Collect every line of the records below that contains the word "section".

━━━

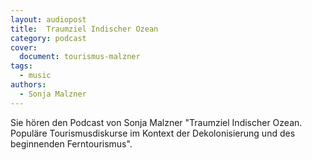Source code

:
```yaml
---
layout: audiopost
title:  Traumziel Indischer Ozean
category: podcast
cover:
  document: tourismus-malzner
tags:
  - music
authors:
  - Sonja Malzner
---
```


Sie hören den Podcast von Sonja Malzner "Traumziel Indischer Ozean. Populäre Tourismusdiskurse im Kontext der Dekolonisierung und des beginnenden Ferntourismus".

<!-- more -->
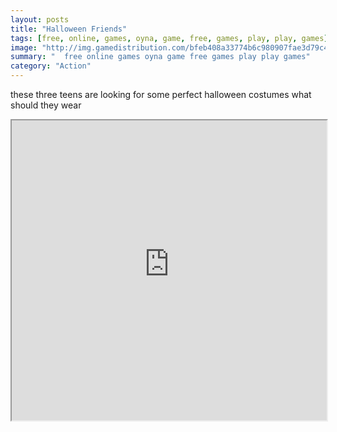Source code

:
 ```yaml
---
layout: posts
title: "Halloween Friends"
tags: [free, online, games, oyna, game, free, games, play, play, games]
image: "http://img.gamedistribution.com/bfeb408a33774b6c980907fae3d79c4a.jpg"
summary: "  free online games oyna game free games play play games"
category: "Action"
---
```


these three teens are looking for some perfect halloween costumes what should they wear

<iframe width="100%" height="480px;" src="http://flash.gamedistribution.com?game=bfeb408a33774b6c980907fae3d79c4a"></iframe>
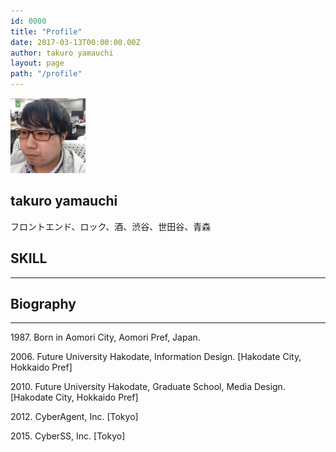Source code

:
```yaml
---
id: 0000
title: "Profile"
date: 2017-03-13T00:00:00.00Z
author: takuro yamauchi
layout: page
path: "/profile"
---
```


<section class="text-xs-center">
  <div class="container">
    <img src="yamataku.jpg" alt="yamataku" class="rounded-circle mx-auto d-block" width="120px">
    <h1>takuro yamauchi</h1>
    <p class="lead text-muted">フロントエンド、ロック、酒、渋谷、世田谷、青森</p>
    <div class="service-box">
      <a href="https://github.com/tacrow"><i class="fa fa-github wow bounceIn" data-wow-duration="2.0s"></i></a>
      <a href="https://twitter.com/bluezz69"><i class="fa fa fa-twitter wow bounceIn" data-wow-duration="2.0s"></i></a>
      <a href="https://www.facebook.com/tacrow1969"><i class="fa fa fa-facebook wow bounceIn" data-wow-duration="2.0s"></i></a>
    </div>
  </div>
</section>

<section id="features" class="skill-container text-xs-center">
  <div class="container">
    <div class="row">
      <div class="col-lg-12 ">
        <h2 class="section-heading skill-title">SKILL </h2>
        <hr class="primary" />
      </div>
    </div>
  </div>
  <div class="container">
    <div class="row">
      <div class="col-lg-3 col-xs-6">
        <div class="service-box" data-toggle="tooltip" data-placement="top" title="HTML5">
          <i class="fa-4x devicons devicons-html5 wow bounceIn" data-wow-duration="2.0s"></i>
        </div>
      </div>
      <div class="col-lg-3 col-xs-6">
        <div class="service-box" data-toggle="tooltip" data-placement="top" title="CSS3">
          <i class="fa-4x devicons devicons-css3 wow bounceIn" data-wow-duration="2.0s"></i>
        </div>
      </div>
      <div class="col-lg-3 col-xs-6">
        <div class="service-box" data-toggle="tooltip" data-placement="top" title="JavaScript">
          <i class="fa-4x devicons devicons-javascript_badge wow bounceIn" data-wow-duration="2.0s"></i>
        </div>
      </div>
      <div class="col-lg-3 col-xs-6">
        <div class="service-box" data-toggle="tooltip" data-placement="top" title="Sass">
          <i class="fa-4x devicons devicons-sass wow bounceIn" data-wow-duration="2.0s"></i>
        </div>
      </div>
    </div>
    <div class="row">
      <div class="col-lg-3 col-xs-6">
        <div class="service-box" data-toggle="tooltip" data-placement="top" title="jquery">
          <i class="fa-4x devicons devicons-jquery wow bounceIn" data-wow-duration="2.0s"></i>
        </div>
      </div>
      <div class="col-lg-3 col-xs-6">
        <div class="service-box" data-toggle="tooltip" data-placement="top" title="React">
          <i class="fa-4x devicons devicons-react wow bounceIn" data-wow-duration="2.0s"></i>
        </div>
      </div>
      <div class="col-lg-3 col-xs-6">
        <div class="service-box" data-toggle="tooltip" data-placement="top" title="Angular">
          <i class="fa-4x devicons devicons-angular wow bounceIn" data-wow-duration="2.0s"></i>
        </div>
      </div>
      <div class="col-lg-3 col-xs-6">
        <div class="service-box" data-toggle="tooltip" data-placement="top" title="nodejs">
          <i class="fa-4x devicons devicons-nodejs wow bounceIn" data-wow-duration="2.0s"></i>
        </div>
      </div>
    </div>
    <div class="row">
      <div class="col-lg-3 col-xs-6">
        <div class="service-box" data-toggle="tooltip" data-placement="top" title="Gulp">
          <i class="fa-4x devicons devicons-gulp wow bounceIn" data-wow-duration="2.0s"></i>
        </div>
      </div>
      <div class="col-lg-3 col-xs-6">
        <div class="service-box" data-toggle="tooltip" data-placement="top" title="Sublime">
          <i class="fa-4x devicons devicons-sublime wow bounceIn" data-wow-duration="2.0s"></i>
        </div>
      </div>
      <div class="col-lg-3 col-xs-6">
        <div class="service-box" data-toggle="tooltip" data-placement="top" title="Git">
          <i class="fa-4x devicons devicons-git wow bounceIn" data-wow-duration="2.0s"></i>
        </div>
      </div>
    </div>
  </div>
</section>

<section id="features" class="text-xs-center">
  <div class="container">
    <div class="row">
      <div class="col-lg-12">
        <h2 class="section-heading">Biography</h2>
        <hr class="primary"/>
      </div>
    </div>
  </div>
  <div class="container">
    <div class="service-box">
    <p>1987. Born in Aomori City, Aomori Pref, Japan.</p>
    <p>2006. Future University Hakodate, Information Design. [Hakodate City, Hokkaido Pref]</p>
    <p>2010. Future University Hakodate, Graduate School, Media Design. [Hakodate City, Hokkaido Pref]</p>
    <p>2012. CyberAgent, Inc. [Tokyo]</p>
    <p>2015. CyberSS, Inc. [Tokyo]</p>
    </div>
  </div>
</section>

━━━

**Task output:**
<section class="text-xs-center">
</section>
<section id="features" class="skill-container text-xs-center">
        <h2 class="section-heading skill-title">SKILL </h2>
</section>
<section id="features" class="text-xs-center">
        <h2 class="section-heading">Biography</h2>
</section>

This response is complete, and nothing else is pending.